My First Mountain
Fan Brycheiniog - May 1982
This month (May 2007) is special. Not only is it the eighth
anniversary of my website, it’s also the twenty-fifth
anniversary of my first mountain ascent, up Fan Brycheiniog in
the Brecon Beacons. Unfortunately I don’t know the exact date,
but I do know that it took place in May 1982. So I’ve now been
climbing mountains for 25 years!
So here’s an historic trip report to mark the occasion.
Unfortunately I have no photos of the event. Even though I
owned a camera at the time, another two and a half years were
to pass before I was inspired to become a landscape
photographer. Thus most of my early adventures took place in a
kind of “outdoor dark ages”. A pity, but there’s not a lot I
can do about it now!
The Ascent of Fan
It was a fine, sunny day. I’d climbed a handful of small
hills during the previous month, but this time I was getting
more adventurous and wanted to climb something bigger. The
field next to the Gwyn Arms at Glantawe had always been a
favourite picnic spot for my family, and I’d often noticed the
hills around there. I fancied exploring them.
Using my trusty road atlas, I noticed a trig point some
distance north-west of the Gwyn Arms, located in the large,
empty white space between the roads. This was the map I used to
plan my first hill walks. At the time I naively assumed that
all trig points marked summits, but I knew nothing of peak
bagging and summit lists back then.
As for navigation equipment, none was needed. It was a sunny
day and I could see that the top was “over there somewhere”.

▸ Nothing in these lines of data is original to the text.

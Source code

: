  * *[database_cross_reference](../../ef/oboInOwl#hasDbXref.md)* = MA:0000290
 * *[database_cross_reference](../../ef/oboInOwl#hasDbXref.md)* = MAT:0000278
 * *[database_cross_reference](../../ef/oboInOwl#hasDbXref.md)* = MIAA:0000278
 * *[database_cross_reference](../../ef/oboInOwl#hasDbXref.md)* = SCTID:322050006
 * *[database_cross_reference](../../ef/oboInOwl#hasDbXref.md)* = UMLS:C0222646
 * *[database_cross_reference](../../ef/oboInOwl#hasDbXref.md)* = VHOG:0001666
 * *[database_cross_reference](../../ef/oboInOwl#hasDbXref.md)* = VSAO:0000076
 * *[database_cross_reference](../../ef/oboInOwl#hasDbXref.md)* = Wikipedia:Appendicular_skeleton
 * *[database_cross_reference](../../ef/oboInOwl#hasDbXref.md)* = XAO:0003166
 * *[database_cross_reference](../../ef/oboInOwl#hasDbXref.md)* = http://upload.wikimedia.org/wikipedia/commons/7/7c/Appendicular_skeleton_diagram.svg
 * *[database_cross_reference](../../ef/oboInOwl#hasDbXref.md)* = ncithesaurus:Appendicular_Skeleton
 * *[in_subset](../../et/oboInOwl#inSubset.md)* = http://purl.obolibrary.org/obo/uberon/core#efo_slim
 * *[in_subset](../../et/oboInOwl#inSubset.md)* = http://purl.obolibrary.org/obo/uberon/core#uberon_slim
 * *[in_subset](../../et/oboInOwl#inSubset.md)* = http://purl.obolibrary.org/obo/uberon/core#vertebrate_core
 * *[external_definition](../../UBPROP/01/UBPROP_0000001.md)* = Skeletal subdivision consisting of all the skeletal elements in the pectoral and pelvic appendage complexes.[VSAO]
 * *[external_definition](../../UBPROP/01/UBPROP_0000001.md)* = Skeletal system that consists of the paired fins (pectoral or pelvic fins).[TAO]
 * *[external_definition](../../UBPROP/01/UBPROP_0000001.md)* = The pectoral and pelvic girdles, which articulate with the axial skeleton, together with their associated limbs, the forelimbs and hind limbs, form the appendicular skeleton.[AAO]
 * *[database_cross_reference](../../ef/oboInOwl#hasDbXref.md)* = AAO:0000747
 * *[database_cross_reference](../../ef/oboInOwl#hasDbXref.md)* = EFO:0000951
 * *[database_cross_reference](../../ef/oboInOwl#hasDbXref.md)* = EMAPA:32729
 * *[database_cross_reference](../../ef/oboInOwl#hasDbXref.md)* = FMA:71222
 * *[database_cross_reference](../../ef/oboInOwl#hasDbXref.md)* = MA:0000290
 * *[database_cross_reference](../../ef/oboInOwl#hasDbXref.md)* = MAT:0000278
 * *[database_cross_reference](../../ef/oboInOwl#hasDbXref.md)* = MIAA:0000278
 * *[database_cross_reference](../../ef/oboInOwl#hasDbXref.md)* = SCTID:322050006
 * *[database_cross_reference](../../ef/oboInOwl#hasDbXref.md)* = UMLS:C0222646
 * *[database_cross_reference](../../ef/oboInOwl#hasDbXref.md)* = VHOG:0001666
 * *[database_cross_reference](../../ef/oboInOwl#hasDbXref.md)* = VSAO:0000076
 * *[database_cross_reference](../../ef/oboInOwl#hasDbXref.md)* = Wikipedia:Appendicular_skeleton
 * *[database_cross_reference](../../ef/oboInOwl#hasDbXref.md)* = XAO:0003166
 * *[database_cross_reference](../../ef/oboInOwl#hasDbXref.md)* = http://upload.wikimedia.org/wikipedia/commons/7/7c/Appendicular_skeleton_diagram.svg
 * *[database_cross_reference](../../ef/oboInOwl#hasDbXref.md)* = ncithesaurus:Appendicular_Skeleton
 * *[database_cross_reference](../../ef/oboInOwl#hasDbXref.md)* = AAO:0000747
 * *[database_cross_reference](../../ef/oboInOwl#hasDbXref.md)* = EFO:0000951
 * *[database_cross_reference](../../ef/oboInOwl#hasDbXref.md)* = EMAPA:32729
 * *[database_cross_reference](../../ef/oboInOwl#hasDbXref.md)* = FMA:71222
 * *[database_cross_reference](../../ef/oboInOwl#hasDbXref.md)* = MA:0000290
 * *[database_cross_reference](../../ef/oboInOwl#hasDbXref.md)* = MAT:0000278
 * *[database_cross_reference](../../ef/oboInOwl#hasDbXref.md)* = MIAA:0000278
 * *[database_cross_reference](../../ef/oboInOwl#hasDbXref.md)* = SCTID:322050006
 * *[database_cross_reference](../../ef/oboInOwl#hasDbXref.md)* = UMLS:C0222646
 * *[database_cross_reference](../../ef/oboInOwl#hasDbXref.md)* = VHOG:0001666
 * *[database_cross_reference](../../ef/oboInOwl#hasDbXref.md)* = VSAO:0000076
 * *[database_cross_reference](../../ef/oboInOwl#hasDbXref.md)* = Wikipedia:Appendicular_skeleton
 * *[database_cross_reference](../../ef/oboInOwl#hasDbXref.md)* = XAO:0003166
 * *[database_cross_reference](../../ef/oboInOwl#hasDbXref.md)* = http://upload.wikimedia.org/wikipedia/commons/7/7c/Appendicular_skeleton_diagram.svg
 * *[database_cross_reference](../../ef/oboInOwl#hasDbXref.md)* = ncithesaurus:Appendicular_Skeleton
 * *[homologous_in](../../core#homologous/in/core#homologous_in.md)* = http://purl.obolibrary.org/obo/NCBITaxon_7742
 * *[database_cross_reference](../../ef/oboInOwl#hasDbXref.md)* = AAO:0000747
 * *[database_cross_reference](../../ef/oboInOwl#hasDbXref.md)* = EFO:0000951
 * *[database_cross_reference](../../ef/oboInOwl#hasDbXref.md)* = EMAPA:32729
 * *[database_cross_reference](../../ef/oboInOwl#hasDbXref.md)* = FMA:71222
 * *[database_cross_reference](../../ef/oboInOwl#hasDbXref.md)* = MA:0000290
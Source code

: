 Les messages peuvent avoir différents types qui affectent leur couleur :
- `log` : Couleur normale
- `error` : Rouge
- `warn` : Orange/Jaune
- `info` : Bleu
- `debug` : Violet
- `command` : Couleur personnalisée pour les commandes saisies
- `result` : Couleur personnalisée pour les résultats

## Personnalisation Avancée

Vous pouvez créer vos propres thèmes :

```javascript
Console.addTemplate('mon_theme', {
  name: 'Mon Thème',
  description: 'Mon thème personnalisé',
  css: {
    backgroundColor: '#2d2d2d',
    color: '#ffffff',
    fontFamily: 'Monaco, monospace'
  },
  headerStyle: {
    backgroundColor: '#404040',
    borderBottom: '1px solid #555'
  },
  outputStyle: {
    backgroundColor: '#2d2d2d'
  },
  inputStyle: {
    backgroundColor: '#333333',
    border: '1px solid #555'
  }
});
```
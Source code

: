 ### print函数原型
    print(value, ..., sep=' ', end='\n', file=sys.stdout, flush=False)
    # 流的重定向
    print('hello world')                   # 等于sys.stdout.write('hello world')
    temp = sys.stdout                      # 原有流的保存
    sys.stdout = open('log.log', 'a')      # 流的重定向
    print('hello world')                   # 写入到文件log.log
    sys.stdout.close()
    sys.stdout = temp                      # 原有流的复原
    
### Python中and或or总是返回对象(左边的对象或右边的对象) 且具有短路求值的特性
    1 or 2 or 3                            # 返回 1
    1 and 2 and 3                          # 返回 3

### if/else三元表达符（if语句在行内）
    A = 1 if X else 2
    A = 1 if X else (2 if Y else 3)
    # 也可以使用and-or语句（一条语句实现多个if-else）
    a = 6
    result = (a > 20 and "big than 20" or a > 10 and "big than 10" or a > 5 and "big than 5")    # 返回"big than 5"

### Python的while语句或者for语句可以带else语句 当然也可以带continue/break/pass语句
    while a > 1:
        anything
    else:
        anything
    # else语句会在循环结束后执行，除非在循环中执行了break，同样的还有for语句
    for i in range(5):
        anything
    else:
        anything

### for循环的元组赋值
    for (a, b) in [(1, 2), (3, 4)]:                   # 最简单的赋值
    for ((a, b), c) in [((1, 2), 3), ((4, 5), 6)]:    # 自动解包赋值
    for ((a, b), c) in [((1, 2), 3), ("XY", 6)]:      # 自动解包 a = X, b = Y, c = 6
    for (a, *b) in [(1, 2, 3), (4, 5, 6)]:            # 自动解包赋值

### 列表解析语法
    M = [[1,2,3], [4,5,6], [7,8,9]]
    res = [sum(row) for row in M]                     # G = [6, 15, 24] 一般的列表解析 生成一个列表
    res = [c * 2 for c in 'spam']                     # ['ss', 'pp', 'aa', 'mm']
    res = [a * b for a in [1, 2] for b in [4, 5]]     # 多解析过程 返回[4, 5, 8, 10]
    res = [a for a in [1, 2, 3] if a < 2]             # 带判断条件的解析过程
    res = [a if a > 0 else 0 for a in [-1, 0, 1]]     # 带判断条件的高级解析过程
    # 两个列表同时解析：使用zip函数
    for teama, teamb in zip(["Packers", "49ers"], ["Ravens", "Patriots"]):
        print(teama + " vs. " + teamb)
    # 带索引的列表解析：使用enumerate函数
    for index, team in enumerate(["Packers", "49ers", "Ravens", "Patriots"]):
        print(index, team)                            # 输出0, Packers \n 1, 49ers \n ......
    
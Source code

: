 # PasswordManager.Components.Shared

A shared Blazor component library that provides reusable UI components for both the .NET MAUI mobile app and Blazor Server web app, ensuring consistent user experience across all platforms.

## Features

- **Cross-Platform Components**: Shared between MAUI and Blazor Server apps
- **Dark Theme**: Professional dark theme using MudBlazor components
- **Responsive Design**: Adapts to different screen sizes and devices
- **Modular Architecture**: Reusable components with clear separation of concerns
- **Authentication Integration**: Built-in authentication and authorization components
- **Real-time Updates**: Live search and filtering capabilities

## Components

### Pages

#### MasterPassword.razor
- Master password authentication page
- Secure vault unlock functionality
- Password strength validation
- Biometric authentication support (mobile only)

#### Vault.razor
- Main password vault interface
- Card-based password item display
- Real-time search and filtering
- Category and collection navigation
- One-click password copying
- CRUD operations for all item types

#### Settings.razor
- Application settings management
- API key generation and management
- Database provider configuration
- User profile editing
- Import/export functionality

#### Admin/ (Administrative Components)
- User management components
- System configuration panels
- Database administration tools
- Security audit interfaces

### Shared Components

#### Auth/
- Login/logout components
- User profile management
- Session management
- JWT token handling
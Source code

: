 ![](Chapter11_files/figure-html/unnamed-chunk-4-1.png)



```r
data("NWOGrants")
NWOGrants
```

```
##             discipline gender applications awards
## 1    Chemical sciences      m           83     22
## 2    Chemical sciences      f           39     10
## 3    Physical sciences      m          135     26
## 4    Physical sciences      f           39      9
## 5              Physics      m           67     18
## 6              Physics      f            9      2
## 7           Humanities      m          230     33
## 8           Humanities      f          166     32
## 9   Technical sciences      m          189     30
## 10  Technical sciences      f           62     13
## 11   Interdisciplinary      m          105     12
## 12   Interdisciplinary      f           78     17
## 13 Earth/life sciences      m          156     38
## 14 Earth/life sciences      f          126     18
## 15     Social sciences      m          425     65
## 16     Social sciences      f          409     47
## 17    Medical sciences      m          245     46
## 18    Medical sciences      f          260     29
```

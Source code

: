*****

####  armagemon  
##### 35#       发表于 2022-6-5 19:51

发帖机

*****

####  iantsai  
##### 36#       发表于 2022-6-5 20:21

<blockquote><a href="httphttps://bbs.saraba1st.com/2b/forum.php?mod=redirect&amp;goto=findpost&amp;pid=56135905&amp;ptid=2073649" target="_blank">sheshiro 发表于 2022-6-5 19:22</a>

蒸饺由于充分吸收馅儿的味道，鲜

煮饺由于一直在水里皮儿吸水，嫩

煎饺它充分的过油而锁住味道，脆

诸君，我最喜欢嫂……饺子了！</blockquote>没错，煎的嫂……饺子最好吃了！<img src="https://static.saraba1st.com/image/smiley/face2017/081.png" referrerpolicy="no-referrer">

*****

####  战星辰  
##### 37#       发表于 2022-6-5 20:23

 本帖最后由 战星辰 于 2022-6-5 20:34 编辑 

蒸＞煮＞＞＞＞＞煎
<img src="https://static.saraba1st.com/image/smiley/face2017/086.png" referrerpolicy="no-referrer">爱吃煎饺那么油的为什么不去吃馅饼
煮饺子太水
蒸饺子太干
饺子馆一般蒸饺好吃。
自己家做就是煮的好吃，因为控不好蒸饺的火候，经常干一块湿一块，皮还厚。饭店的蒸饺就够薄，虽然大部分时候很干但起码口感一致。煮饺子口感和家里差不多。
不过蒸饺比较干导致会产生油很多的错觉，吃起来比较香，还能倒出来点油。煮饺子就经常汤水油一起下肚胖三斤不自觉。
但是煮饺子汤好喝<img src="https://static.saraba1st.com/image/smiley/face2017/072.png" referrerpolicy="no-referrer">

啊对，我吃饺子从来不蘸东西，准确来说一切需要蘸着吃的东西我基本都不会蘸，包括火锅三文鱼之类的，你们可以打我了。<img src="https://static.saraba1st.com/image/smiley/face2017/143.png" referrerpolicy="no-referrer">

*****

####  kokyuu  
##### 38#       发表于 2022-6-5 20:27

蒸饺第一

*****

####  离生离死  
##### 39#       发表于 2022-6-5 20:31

Likewise no walking equipment was needed. It was dry so
trainers would be fine. It was warm so a T-shirt would be fine,
and it obviously wasn’t going to rain, so waterproofs weren’t
necessary either. No need for a rucksack since I wasn’t
carrying anything. Food and water weren’t an issue since it
probably wasn’t going to take that long.
So T-shirt, jeans and trainers it was then. Hill walking was
so much simpler in the old days!
I was accompanied by my then girlfriend Alyson. She’d always
been happy to accompany me on our many walks in the outdoors
(mainly short walks on the Gower coast), but she hadn’t yet
realised that mountains weren’t really her cup of tea.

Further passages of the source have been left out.